Another challenge in the U.S. health-care system is the remaining gap in the health-care safety net, with an estimated 33 million Americans uninsured and many more underinsured. In particular, individuals with limited resources do not necessarily have the ability to avoid severe financial burdens when they become sick, suggesting that the health-care safety net could be further strengthened. In addition, consumers are afforded considerable discretion in selecting their health plans: more than half of private-sector workers have more than one health insurance option from which to choose, and older Americans enrolling in Medicare, the government’s health insurance plan for the elderly, may choose from traditional coverage or numerous Medicare-approved plans from private insurers (also known as Medicare Advantage). However, a growing body of research indicates that consumers often lack the information and insurance literacy to pick the plan best-suited for their preferences and needs, resulting in annual excess payments that can run into the hundreds of dollars. 
The Hamilton Project will host a forum on Wednesday, October 7 to address the economic challenges presented by an evolving health-care market and to discuss the policy proposals of these three new Hamilton Project papers. Former U.S. Treasury Secretary Robert E. Rubin will open the forum with remarks on the subject, which will be followed by a keynote address from Jason Furman, Chairman of the Council of Economic Advisers.
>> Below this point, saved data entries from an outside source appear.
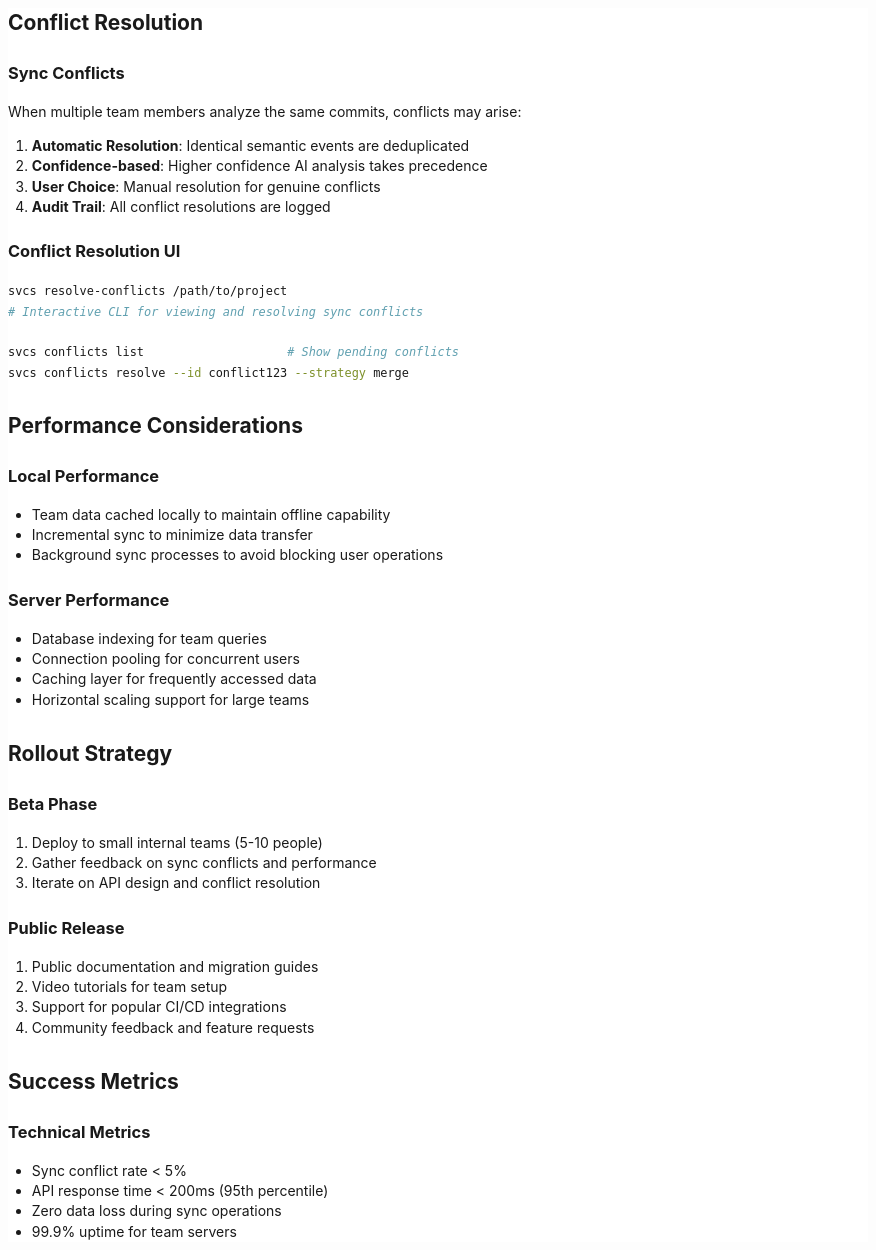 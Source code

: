 ## Conflict Resolution

### Sync Conflicts
When multiple team members analyze the same commits, conflicts may arise:

1. **Automatic Resolution**: Identical semantic events are deduplicated
2. **Confidence-based**: Higher confidence AI analysis takes precedence  
3. **User Choice**: Manual resolution for genuine conflicts
4. **Audit Trail**: All conflict resolutions are logged

### Conflict Resolution UI
```bash
svcs resolve-conflicts /path/to/project
# Interactive CLI for viewing and resolving sync conflicts

svcs conflicts list                    # Show pending conflicts
svcs conflicts resolve --id conflict123 --strategy merge
```

## Performance Considerations

### Local Performance
- Team data cached locally to maintain offline capability
- Incremental sync to minimize data transfer
- Background sync processes to avoid blocking user operations

### Server Performance  
- Database indexing for team queries
- Connection pooling for concurrent users
- Caching layer for frequently accessed data
- Horizontal scaling support for large teams

## Rollout Strategy

### Beta Phase
1. Deploy to small internal teams (5-10 people)
2. Gather feedback on sync conflicts and performance
3. Iterate on API design and conflict resolution

### Public Release
1. Public documentation and migration guides
2. Video tutorials for team setup
3. Support for popular CI/CD integrations
4. Community feedback and feature requests

## Success Metrics

### Technical Metrics
- Sync conflict rate < 5%
- API response time < 200ms (95th percentile)
- Zero data loss during sync operations
- 99.9% uptime for team servers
Each proposal will then be discussed by a panel of assembled experts. For the first panel, Craig Garthwaite will be joined by Martin Gaynor, E.J. Barone Professor of Economics and Health Policy at Carnegie Mellon University; Peter Orszag, Nonresident Senior Fellow, Brookings Institution and Vice Chairman of Corporate and Investment Banking, Citigroup, Inc.; and Rick Pollack, President and CEO of the American Hospital Association. Julie Rovner, the Robin Toner Distinguished Fellow and Senior Correspondent for Kaiser Health News will moderate.
 
Amitabh Chandra and Ben Handel will be joined during the second panel by Peter Orszag; Niall Brennan, Chief Data Officer, the Centers for Medicare & Medicaid Services; and Dan Durham, Executive Vice President, America’s Health Insurance Plans. Hamilton Project Director Diane Whitmore Schanzenbach will moderate.